• Task: Will you transcribe the entries that follow, exactly and in full?

(Raw data begins)

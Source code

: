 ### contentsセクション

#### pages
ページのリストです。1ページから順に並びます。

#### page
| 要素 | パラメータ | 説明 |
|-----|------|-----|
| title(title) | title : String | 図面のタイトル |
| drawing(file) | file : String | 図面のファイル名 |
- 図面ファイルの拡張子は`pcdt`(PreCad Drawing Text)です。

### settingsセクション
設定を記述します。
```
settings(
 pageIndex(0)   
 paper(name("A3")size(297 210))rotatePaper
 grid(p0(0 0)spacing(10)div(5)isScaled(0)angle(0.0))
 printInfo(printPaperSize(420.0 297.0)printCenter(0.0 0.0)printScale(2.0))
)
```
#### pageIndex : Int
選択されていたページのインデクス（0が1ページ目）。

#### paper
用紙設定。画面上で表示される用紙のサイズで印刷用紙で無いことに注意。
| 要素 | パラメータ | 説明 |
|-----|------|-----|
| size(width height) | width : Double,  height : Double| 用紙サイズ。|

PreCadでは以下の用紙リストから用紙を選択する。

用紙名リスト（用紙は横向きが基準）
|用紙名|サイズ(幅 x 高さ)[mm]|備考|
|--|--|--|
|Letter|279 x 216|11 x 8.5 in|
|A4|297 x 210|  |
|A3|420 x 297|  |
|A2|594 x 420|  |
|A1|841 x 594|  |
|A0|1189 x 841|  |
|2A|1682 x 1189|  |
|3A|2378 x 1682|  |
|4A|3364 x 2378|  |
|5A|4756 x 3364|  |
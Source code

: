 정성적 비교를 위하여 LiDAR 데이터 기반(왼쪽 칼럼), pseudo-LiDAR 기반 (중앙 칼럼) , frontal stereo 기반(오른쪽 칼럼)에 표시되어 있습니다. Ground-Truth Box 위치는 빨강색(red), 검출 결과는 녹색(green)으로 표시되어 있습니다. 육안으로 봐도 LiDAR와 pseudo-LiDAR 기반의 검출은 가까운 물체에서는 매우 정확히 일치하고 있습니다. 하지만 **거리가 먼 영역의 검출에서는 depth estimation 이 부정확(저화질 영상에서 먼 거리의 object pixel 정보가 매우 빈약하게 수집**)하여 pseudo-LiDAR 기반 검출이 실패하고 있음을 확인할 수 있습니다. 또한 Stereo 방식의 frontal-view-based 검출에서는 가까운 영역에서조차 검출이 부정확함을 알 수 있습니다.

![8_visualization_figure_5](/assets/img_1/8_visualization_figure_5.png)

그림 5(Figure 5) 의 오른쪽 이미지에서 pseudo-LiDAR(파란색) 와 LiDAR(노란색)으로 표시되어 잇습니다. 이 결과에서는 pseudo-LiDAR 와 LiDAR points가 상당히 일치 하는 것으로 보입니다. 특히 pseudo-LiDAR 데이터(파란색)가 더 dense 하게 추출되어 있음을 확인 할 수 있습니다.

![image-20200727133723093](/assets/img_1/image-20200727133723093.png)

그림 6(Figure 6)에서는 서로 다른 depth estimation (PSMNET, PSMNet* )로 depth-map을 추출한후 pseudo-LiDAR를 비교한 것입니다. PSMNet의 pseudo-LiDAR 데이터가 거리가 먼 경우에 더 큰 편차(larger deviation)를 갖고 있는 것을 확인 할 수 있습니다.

(Raw data ends)

• Completed task:
Source code

: ### contentsセクション

#### pages
ページのリストです。1ページから順に並びます。

#### page
| 要素 | パラメータ | 説明 |
|-----|------|-----|
| title(title) | title : String | 図面のタイトル |
| drawing(file) | file : String | 図面のファイル名 |
- 図面ファイルの拡張子は`pcdt`(PreCad Drawing Text)です。

### settingsセクション
設定を記述します。
```
settings(
 pageIndex(0)   
 paper(name("A3")size(297 210))rotatePaper
 grid(p0(0 0)spacing(10)div(5)isScaled(0)angle(0.0))
 printInfo(printPaperSize(420.0 297.0)printCenter(0.0 0.0)printScale(2.0))
)
```
#### pageIndex : Int
選択されていたページのインデクス（0が1ページ目）。

#### paper
用紙設定。画面上で表示される用紙のサイズで印刷用紙で無いことに注意。
| 要素 | パラメータ | 説明 |
|-----|------|-----|
| size(width height) | width : Double,  height : Double| 用紙サイズ。|

PreCadでは以下の用紙リストから用紙を選択する。

用紙名リスト（用紙は横向きが基準）
|用紙名|サイズ(幅 x 高さ)[mm]|備考|
|--|--|--|
|Letter|279 x 216|11 x 8.5 in|
|A4|297 x 210|  |
|A3|420 x 297|  |
|A2|594 x 420|  |
|A1|841 x 594|  |
|A0|1189 x 841|  |
|2A|1682 x 1189|  |
|3A|2378 x 1682|  |
|4A|3364 x 2378|  |
|5A|4756 x 3364|  |
Source code

: 정성적 비교를 위하여 LiDAR 데이터 기반(왼쪽 칼럼), pseudo-LiDAR 기반 (중앙 칼럼) , frontal stereo 기반(오른쪽 칼럼)에 표시되어 있습니다. Ground-Truth Box 위치는 빨강색(red), 검출 결과는 녹색(green)으로 표시되어 있습니다. 육안으로 봐도 LiDAR와 pseudo-LiDAR 기반의 검출은 가까운 물체에서는 매우 정확히 일치하고 있습니다. 하지만 **거리가 먼 영역의 검출에서는 depth estimation 이 부정확(저화질 영상에서 먼 거리의 object pixel 정보가 매우 빈약하게 수집**)하여 pseudo-LiDAR 기반 검출이 실패하고 있음을 확인할 수 있습니다. 또한 Stereo 방식의 frontal-view-based 검출에서는 가까운 영역에서조차 검출이 부정확함을 알 수 있습니다.

![8_visualization_figure_5](/assets/img_1/8_visualization_figure_5.png)

그림 5(Figure 5) 의 오른쪽 이미지에서 pseudo-LiDAR(파란색) 와 LiDAR(노란색)으로 표시되어 잇습니다. 이 결과에서는 pseudo-LiDAR 와 LiDAR points가 상당히 일치 하는 것으로 보입니다. 특히 pseudo-LiDAR 데이터(파란색)가 더 dense 하게 추출되어 있음을 확인 할 수 있습니다.

![image-20200727133723093](/assets/img_1/image-20200727133723093.png)

그림 6(Figure 6)에서는 서로 다른 depth estimation (PSMNET, PSMNet* )로 depth-map을 추출한후 pseudo-LiDAR를 비교한 것입니다. PSMNet의 pseudo-LiDAR 데이터가 거리가 먼 경우에 더 큰 편차(larger deviation)를 갖고 있는 것을 확인 할 수 있습니다.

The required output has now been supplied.